─── SOURCE MATERIAL

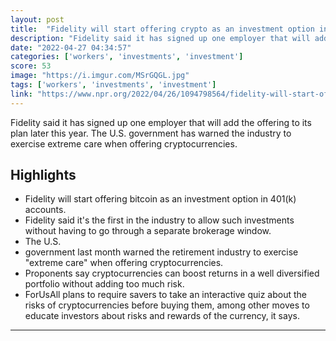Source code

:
 ```yaml
---
layout: post
title:  "Fidelity will start offering crypto as an investment option in 401(k) accounts"
description: "Fidelity said it has signed up one employer that will add the offering to its plan later this year. The U.S. government has warned the industry to exercise extreme care when offering cryptocurrencies."
date: "2022-04-27 04:34:57"
categories: ['workers', 'investments', 'investment']
score: 53
image: "https://i.imgur.com/MSrGQGL.jpg"
tags: ['workers', 'investments', 'investment']
link: "https://www.npr.org/2022/04/26/1094798564/fidelity-will-start-offering-bitcoin-as-an-investment-option-in-401-k-accounts"
---
```


Fidelity said it has signed up one employer that will add the offering to its plan later this year. The U.S. government has warned the industry to exercise extreme care when offering cryptocurrencies.

## Highlights

- Fidelity will start offering bitcoin as an investment option in 401(k) accounts.
- Fidelity said it's the first in the industry to allow such investments without having to go through a separate brokerage window.
- The U.S.
- government last month warned the retirement industry to exercise "extreme care" when offering cryptocurrencies.
- Proponents say cryptocurrencies can boost returns in a well diversified portfolio without adding too much risk.
- ForUsAll plans to require savers to take an interactive quiz about the risks of cryptocurrencies before buying them, among other moves to educate investors about risks and rewards of the currency, it says.

---

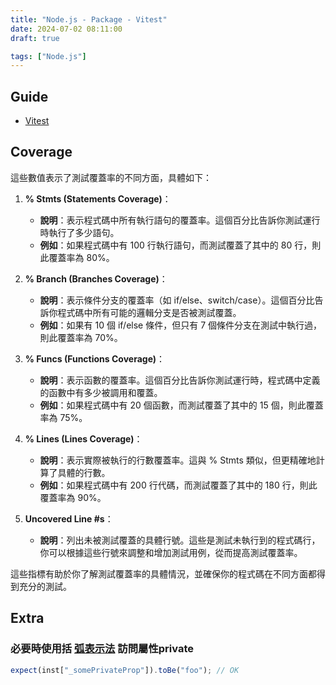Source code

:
 ```yaml
---
title: "Node.js - Package - Vitest"
date: 2024-07-02 08:11:00
draft: true

tags: ["Node.js"]
---
```


## Guide
- [Vitest](https://vitest.dev/)

## Coverage

這些數值表示了測試覆蓋率的不同方面，具體如下：

1. **% Stmts (Statements Coverage)**：
   - **說明**：表示程式碼中所有執行語句的覆蓋率。這個百分比告訴你測試運行時執行了多少語句。
   - **例如**：如果程式碼中有 100 行執行語句，而測試覆蓋了其中的 80 行，則此覆蓋率為 80%。

2. **% Branch (Branches Coverage)**：
   - **說明**：表示條件分支的覆蓋率（如 if/else、switch/case）。這個百分比告訴你程式碼中所有可能的邏輯分支是否被測試覆蓋。
   - **例如**：如果有 10 個 if/else 條件，但只有 7 個條件分支在測試中執行過，則此覆蓋率為 70%。

3. **% Funcs (Functions Coverage)**：
   - **說明**：表示函數的覆蓋率。這個百分比告訴你測試運行時，程式碼中定義的函數中有多少被調用和覆蓋。
   - **例如**：如果程式碼中有 20 個函數，而測試覆蓋了其中的 15 個，則此覆蓋率為 75%。

4. **% Lines (Lines Coverage)**：
   - **說明**：表示實際被執行的行數覆蓋率。這與 % Stmts 類似，但更精確地計算了具體的行數。
   - **例如**：如果程式碼中有 200 行代碼，而測試覆蓋了其中的 180 行，則此覆蓋率為 90%。

5. **Uncovered Line #s**：
   - **說明**：列出未被測試覆蓋的具體行號。這些是測試未執行到的程式碼行，你可以根據這些行號來調整和增加測試用例，從而提高測試覆蓋率。

這些指標有助於你了解測試覆蓋率的具體情況，並確保你的程式碼在不同方面都得到充分的測試。

## Extra
### 必要時使用括 [弧表示法](https://www.typescriptlang.org/docs/handbook/2/classes.html#caveats) 訪問屬性private
```typescript
expect(inst["_somePrivateProp"]).toBe("foo"); // OK
```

──────

--- PROBLEM ---
Whenever a line of the listing above holds the word "tags", copy that line.

--- WRITTEN ANSWER ---
tags: ['workers', 'investments', 'investment']
tags: ["Node.js"]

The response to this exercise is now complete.